→ EXERCISE AIM: Your answer should be every line with the word "otimes", copied from the data below.

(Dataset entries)
--------------------
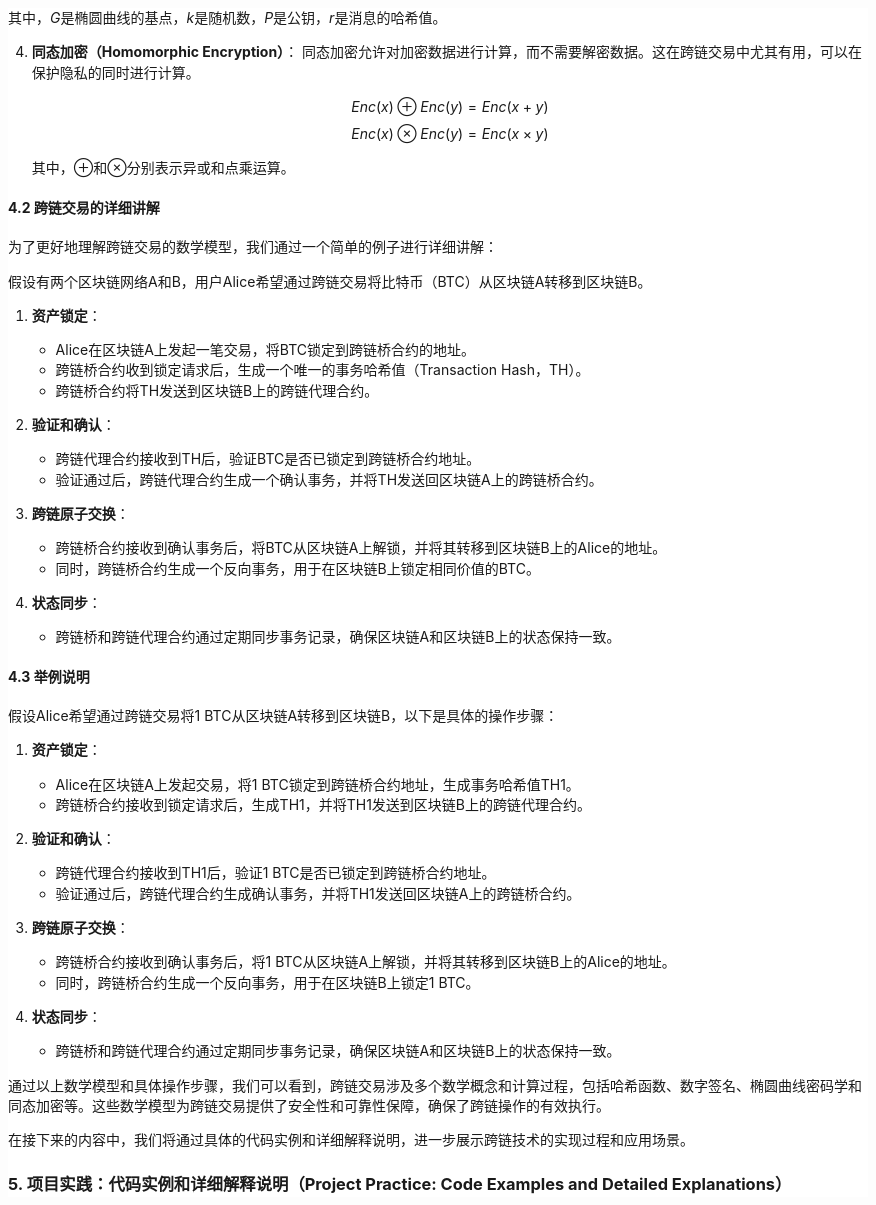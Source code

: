    其中，$G$是椭圆曲线的基点，$k$是随机数，$P$是公钥，$r$是消息的哈希值。

4. **同态加密（Homomorphic Encryption）**：
   同态加密允许对加密数据进行计算，而不需要解密数据。这在跨链交易中尤其有用，可以在保护隐私的同时进行计算。

   $$ Enc(x) \oplus Enc(y) = Enc(x + y) $$
   $$ Enc(x) \otimes Enc(y) = Enc(x \times y) $$

   其中，$\oplus$和$\otimes$分别表示异或和点乘运算。

#### 4.2 跨链交易的详细讲解

为了更好地理解跨链交易的数学模型，我们通过一个简单的例子进行详细讲解：

假设有两个区块链网络A和B，用户Alice希望通过跨链交易将比特币（BTC）从区块链A转移到区块链B。

1. **资产锁定**：
   - Alice在区块链A上发起一笔交易，将BTC锁定到跨链桥合约的地址。
   - 跨链桥合约收到锁定请求后，生成一个唯一的事务哈希值（Transaction Hash，TH）。
   - 跨链桥合约将TH发送到区块链B上的跨链代理合约。

2. **验证和确认**：
   - 跨链代理合约接收到TH后，验证BTC是否已锁定到跨链桥合约地址。
   - 验证通过后，跨链代理合约生成一个确认事务，并将TH发送回区块链A上的跨链桥合约。

3. **跨链原子交换**：
   - 跨链桥合约接收到确认事务后，将BTC从区块链A上解锁，并将其转移到区块链B上的Alice的地址。
   - 同时，跨链桥合约生成一个反向事务，用于在区块链B上锁定相同价值的BTC。

4. **状态同步**：
   - 跨链桥和跨链代理合约通过定期同步事务记录，确保区块链A和区块链B上的状态保持一致。

#### 4.3 举例说明

假设Alice希望通过跨链交易将1 BTC从区块链A转移到区块链B，以下是具体的操作步骤：

1. **资产锁定**：
   - Alice在区块链A上发起交易，将1 BTC锁定到跨链桥合约地址，生成事务哈希值TH1。
   - 跨链桥合约接收到锁定请求后，生成TH1，并将TH1发送到区块链B上的跨链代理合约。

2. **验证和确认**：
   - 跨链代理合约接收到TH1后，验证1 BTC是否已锁定到跨链桥合约地址。
   - 验证通过后，跨链代理合约生成确认事务，并将TH1发送回区块链A上的跨链桥合约。

3. **跨链原子交换**：
   - 跨链桥合约接收到确认事务后，将1 BTC从区块链A上解锁，并将其转移到区块链B上的Alice的地址。
   - 同时，跨链桥合约生成一个反向事务，用于在区块链B上锁定1 BTC。

4. **状态同步**：
   - 跨链桥和跨链代理合约通过定期同步事务记录，确保区块链A和区块链B上的状态保持一致。

通过以上数学模型和具体操作步骤，我们可以看到，跨链交易涉及多个数学概念和计算过程，包括哈希函数、数字签名、椭圆曲线密码学和同态加密等。这些数学模型为跨链交易提供了安全性和可靠性保障，确保了跨链操作的有效执行。

在接下来的内容中，我们将通过具体的代码实例和详细解释说明，进一步展示跨链技术的实现过程和应用场景。

### 5. 项目实践：代码实例和详细解释说明（Project Practice: Code Examples and Detailed Explanations）
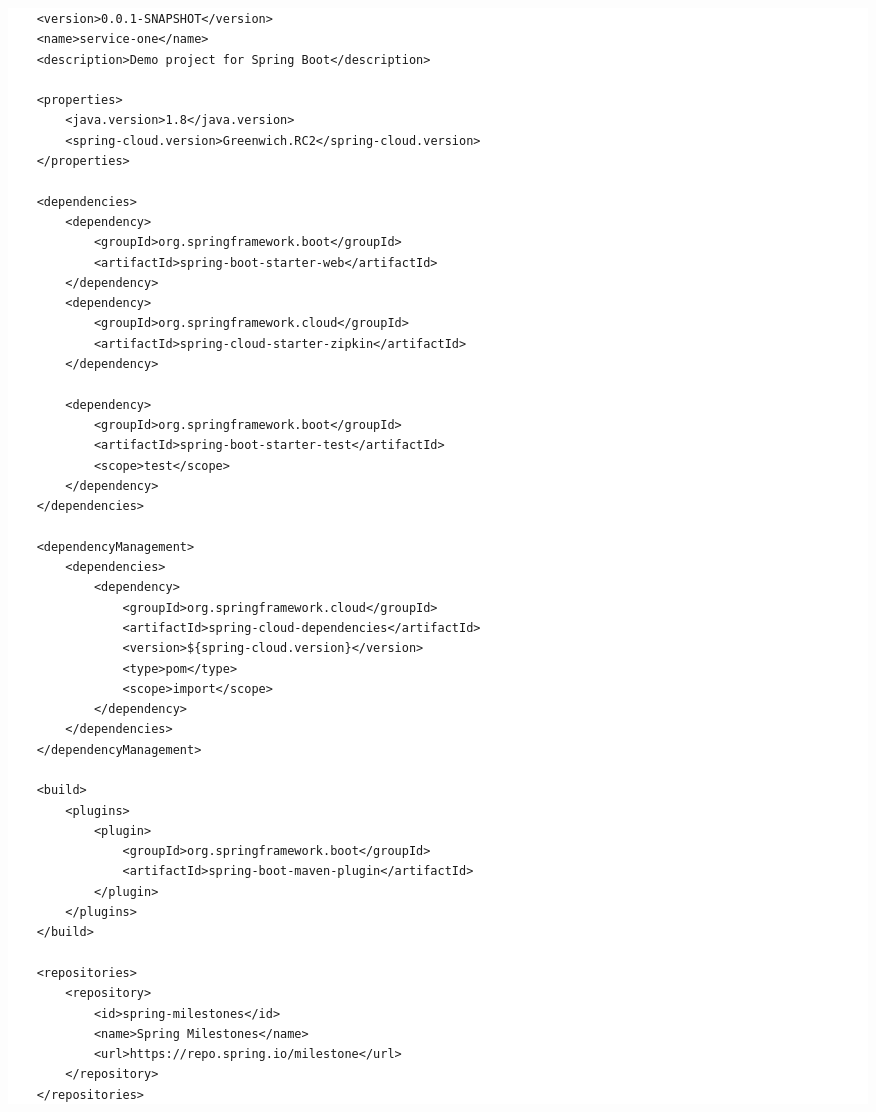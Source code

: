 		<version>0.0.1-SNAPSHOT</version>
		<name>service-one</name>
		<description>Demo project for Spring Boot</description>

		<properties>
			<java.version>1.8</java.version>
			<spring-cloud.version>Greenwich.RC2</spring-cloud.version>
		</properties>

		<dependencies>
			<dependency>
				<groupId>org.springframework.boot</groupId>
				<artifactId>spring-boot-starter-web</artifactId>
			</dependency>
			<dependency>
				<groupId>org.springframework.cloud</groupId>
				<artifactId>spring-cloud-starter-zipkin</artifactId>
			</dependency>

			<dependency>
				<groupId>org.springframework.boot</groupId>
				<artifactId>spring-boot-starter-test</artifactId>
				<scope>test</scope>
			</dependency>
		</dependencies>

		<dependencyManagement>
			<dependencies>
				<dependency>
					<groupId>org.springframework.cloud</groupId>
					<artifactId>spring-cloud-dependencies</artifactId>
					<version>${spring-cloud.version}</version>
					<type>pom</type>
					<scope>import</scope>
				</dependency>
			</dependencies>
		</dependencyManagement>

		<build>
			<plugins>
				<plugin>
					<groupId>org.springframework.boot</groupId>
					<artifactId>spring-boot-maven-plugin</artifactId>
				</plugin>
			</plugins>
		</build>

		<repositories>
			<repository>
				<id>spring-milestones</id>
				<name>Spring Milestones</name>
				<url>https://repo.spring.io/milestone</url>
			</repository>
		</repositories>
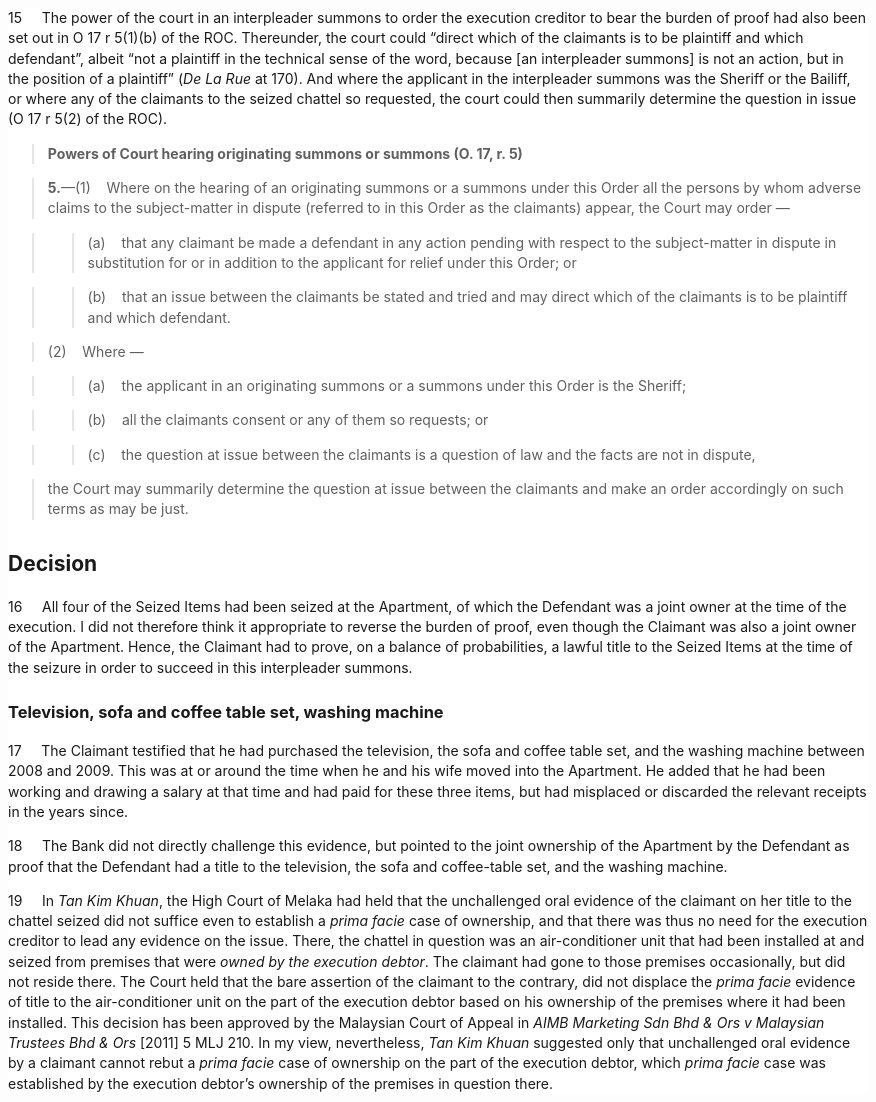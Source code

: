 15     The power of the court in an interpleader summons to order the execution creditor to bear the burden of proof had also been set out in O 17 r 5(1)(b) of the ROC. Thereunder, the court could “direct which of the claimants is to be plaintiff and which defendant”, albeit “not a plaintiff in the technical sense of the word, because \[an interpleader summons\] is not an action, but in the position of a plaintiff” (_De La Rue_ at 170). And where the applicant in the interpleader summons was the Sheriff or the Bailiff, or where any of the claimants to the seized chattel so requested, the court could then summarily determine the question in issue (O 17 r 5(2) of the ROC).

> **Powers of Court hearing originating summons or summons (O. 17, r. 5)**

> **5.**—(1)    Where on the hearing of an originating summons or a summons under this Order all the persons by whom adverse claims to the subject-matter in dispute (referred to in this Order as the claimants) appear, the Court may order —

>> (a)    that any claimant be made a defendant in any action pending with respect to the subject-matter in dispute in substitution for or in addition to the applicant for relief under this Order; or

>> (b)    that an issue between the claimants be stated and tried and may direct which of the claimants is to be plaintiff and which defendant.

> (2)    Where —

>> (a)    the applicant in an originating summons or a summons under this Order is the Sheriff;

>> (b)    all the claimants consent or any of them so requests; or

>> (c)    the question at issue between the claimants is a question of law and the facts are not in dispute,

> the Court may summarily determine the question at issue between the claimants and make an order accordingly on such terms as may be just.

## Decision

16     All four of the Seized Items had been seized at the Apartment, of which the Defendant was a joint owner at the time of the execution. I did not therefore think it appropriate to reverse the burden of proof, even though the Claimant was also a joint owner of the Apartment. Hence, the Claimant had to prove, on a balance of probabilities, a lawful title to the Seized Items at the time of the seizure in order to succeed in this interpleader summons.

### Television, sofa and coffee table set, washing machine

17     The Claimant testified that he had purchased the television, the sofa and coffee table set, and the washing machine between 2008 and 2009. This was at or around the time when he and his wife moved into the Apartment. He added that he had been working and drawing a salary at that time and had paid for these three items, but had misplaced or discarded the relevant receipts in the years since.

18     The Bank did not directly challenge this evidence, but pointed to the joint ownership of the Apartment by the Defendant as proof that the Defendant had a title to the television, the sofa and coffee-table set, and the washing machine.

19     In _Tan Kim Khuan_, the High Court of Melaka had held that the unchallenged oral evidence of the claimant on her title to the chattel seized did not suffice even to establish a _prima facie_ case of ownership, and that there was thus no need for the execution creditor to lead any evidence on the issue. There, the chattel in question was an air-conditioner unit that had been installed at and seized from premises that were _owned by the execution debtor_. The claimant had gone to those premises occasionally, but did not reside there. The Court held that the bare assertion of the claimant to the contrary, did not displace the _prima facie_ evidence of title to the air-conditioner unit on the part of the execution debtor based on his ownership of the premises where it had been installed. This decision has been approved by the Malaysian Court of Appeal in _AIMB Marketing Sdn Bhd & Ors v Malaysian Trustees Bhd & Ors_ <span class="citation">\[2011\] 5 MLJ 210</span>. In my view, nevertheless, _Tan Kim Khuan_ suggested only that unchallenged oral evidence by a claimant cannot rebut a _prima facie_ case of ownership on the part of the execution debtor, which _prima facie_ case was established by the execution debtor’s ownership of the premises in question there.
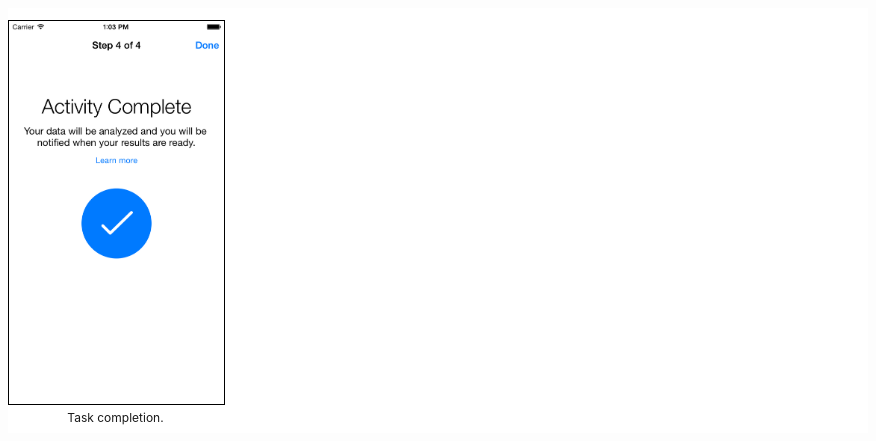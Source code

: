 <p style="float: left; font-size: 9pt; text-align: center; width: 25%; margin-right: 3%; margin-bottom: 0.5em;"><img src="SpatialSpanMemoryTaskImages/SpatialMemoryTestStep4.png" alt="Task Completion screen" style="width: 100%;border: solid black 1px;">Task completion.</p>
<p style="clear: both;">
--------------------
→ ANSWER TO THE EXERCISE:
   $$ Enc(x) \otimes Enc(y) = Enc(x \times y) $$
   其中，$\oplus$和$\otimes$分别表示异或和点乘运算。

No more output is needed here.